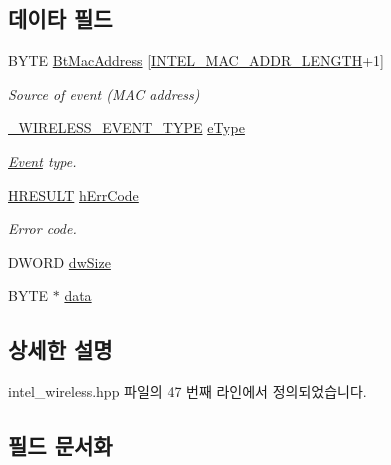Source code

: \subsection*{데이타 필드}
\begin{DoxyCompactItemize}
\item 
B\+Y\+TE \hyperlink{struct_i_n_t_e_l___e_v_e_n_t_a0fd0944150b35bbbb46236f7dfca2120}{Bt\+Mac\+Address} \mbox{[}\hyperlink{intel__wireless_8hpp_aab812d76eb534e1bf8fa9338c1fa97ff}{I\+N\+T\+E\+L\+\_\+\+M\+A\+C\+\_\+\+A\+D\+D\+R\+\_\+\+L\+E\+N\+G\+TH}+1\mbox{]}
\begin{DoxyCompactList}\small\item\em Source of event (M\+AC address) \end{DoxyCompactList}\item 
\hyperlink{wireless__tstamper_8hpp_a26f76f9ae9b26301e7413c7c9dde0f55}{\+\_\+\+W\+I\+R\+E\+L\+E\+S\+S\+\_\+\+E\+V\+E\+N\+T\+\_\+\+T\+Y\+PE} \hyperlink{struct_i_n_t_e_l___e_v_e_n_t_adfd2791bfb7c2d0237bbe21117619d0b}{e\+Type}
\begin{DoxyCompactList}\small\item\em \hyperlink{class_event}{Event} type. \end{DoxyCompactList}\item 
\hyperlink{intel__wireless_8hpp_a4b9f04712401369cc485ad4aa4555320}{H\+R\+E\+S\+U\+LT} \hyperlink{struct_i_n_t_e_l___e_v_e_n_t_a173bc1d75833b72f9f73122e7d9b74e6}{h\+Err\+Code}
\begin{DoxyCompactList}\small\item\em Error code. \end{DoxyCompactList}\item 
D\+W\+O\+RD \hyperlink{struct_i_n_t_e_l___e_v_e_n_t_a669c5a85f5a9eb97e64ad880fadaaa2d}{dw\+Size}
\item 
B\+Y\+TE $\ast$ \hyperlink{struct_i_n_t_e_l___e_v_e_n_t_a3d1ef01c0aa6dd4984364db3f2d26fd2}{data}
\end{DoxyCompactItemize}


\subsection{상세한 설명}


intel\+\_\+wireless.\+hpp 파일의 47 번째 라인에서 정의되었습니다.



\subsection{필드 문서화}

────────────────

● **DESCRIPTION OF THE TASK**
If a line in the data holds the word "subsection", count it, then state the total alone.

● **SOLUTION TO THE PROBLEM**
3